§ **Your goal**
Write every line below out again, exactly as given, but leave out the pictures.
[[ Available data open ]]
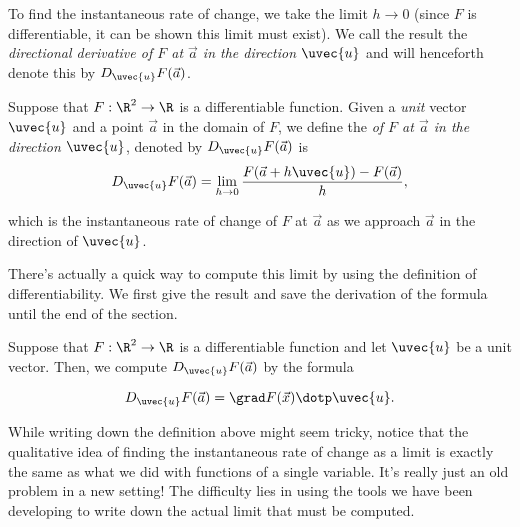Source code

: \documentclass{ximera}
\begin{document}
To find the instantaneous rate of change, we take the limit $h \to 0$ (since $F$ is differentiable, it can be shown this limit must exist).  We call the result the \emph{directional derivative of $F$ at $\vec{a}$ in the direction $\uvec{u}$} and will henceforth denote this by $D_{\uvec{u}}F(\vec{a})$.  

\begin{definition}
  Suppose that $F: \R^2 \to \R$ is a differentiable function.  Given a \emph{unit} vector $\uvec{u}$ and a point $\vec{a}$ in the domain of $F$, we define the  \emph{ of $F$ at $\vec{a}$ in the direction $\uvec{u}$}, denoted by $D_{\uvec{u}} F(\vec{a})$ is
  \[
  D_\uvec{u}F(\vec{a}) = \lim_{h \to 0} \frac{F(\vec{a}+h\uvec{u})-F(\vec{a})}{h},
  \]
  
which is the instantaneous rate of change of $F$ at $\vec{a}$ as we approach $\vec{a}$ in the direction of $\uvec{u}$.
  \end{definition}
  
  There's actually a quick way to compute this limit by using the definition of differentiability.  We first give the result and save the derivation of the formula until the end of the section.
  
\begin{theorem}
 Suppose that $F: \R^2 \to \R$ is a differentiable function and let $\uvec{u}$ be a unit vector.   Then, we compute $D_{\uvec{u}}F(\vec{a})$ by the formula
 
\[
  D_\uvec{u}F(\vec{a}) = \grad F(\vec{x})\dotp \uvec{u}.
\]
\end{theorem}


\begin{remark}
While writing down the definition above might seem tricky, notice that the qualitative idea of finding the instantaneous rate of change as a limit is exactly the same as what we did with functions of a single variable.  It's really just an old problem in a new setting!  The difficulty lies in using the tools we have been developing to write down the actual limit that must be computed.
\end{remark}


\end{document}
[[ Available data closed ]]
§ **Solution for this problem**
Source code

: \documentclass{ximera}
\begin{document}
To find the instantaneous rate of change, we take the limit $h \to 0$ (since $F$ is differentiable, it can be shown this limit must exist).  We call the result the \emph{directional derivative of $F$ at $\vec{a}$ in the direction $\uvec{u}$} and will henceforth denote this by $D_{\uvec{u}}F(\vec{a})$.  

\begin{definition}
  Suppose that $F: \R^2 \to \R$ is a differentiable function.  Given a \emph{unit} vector $\uvec{u}$ and a point $\vec{a}$ in the domain of $F$, we define the  \emph{ of $F$ at $\vec{a}$ in the direction $\uvec{u}$}, denoted by $D_{\uvec{u}} F(\vec{a})$ is
  \[
  D_\uvec{u}F(\vec{a}) = \lim_{h \to 0} \frac{F(\vec{a}+h\uvec{u})-F(\vec{a})}{h},
  \]
  
which is the instantaneous rate of change of $F$ at $\vec{a}$ as we approach $\vec{a}$ in the direction of $\uvec{u}$.
  \end{definition}
  
  There's actually a quick way to compute this limit by using the definition of differentiability.  We first give the result and save the derivation of the formula until the end of the section.
  
\begin{theorem}
 Suppose that $F: \R^2 \to \R$ is a differentiable function and let $\uvec{u}$ be a unit vector.   Then, we compute $D_{\uvec{u}}F(\vec{a})$ by the formula
 
\[
  D_\uvec{u}F(\vec{a}) = \grad F(\vec{x})\dotp \uvec{u}.
\]
\end{theorem}


\begin{remark}
While writing down the definition above might seem tricky, notice that the qualitative idea of finding the instantaneous rate of change as a limit is exactly the same as what we did with functions of a single variable.  It's really just an old problem in a new setting!  The difficulty lies in using the tools we have been developing to write down the actual limit that must be computed.
\end{remark}


\end{document}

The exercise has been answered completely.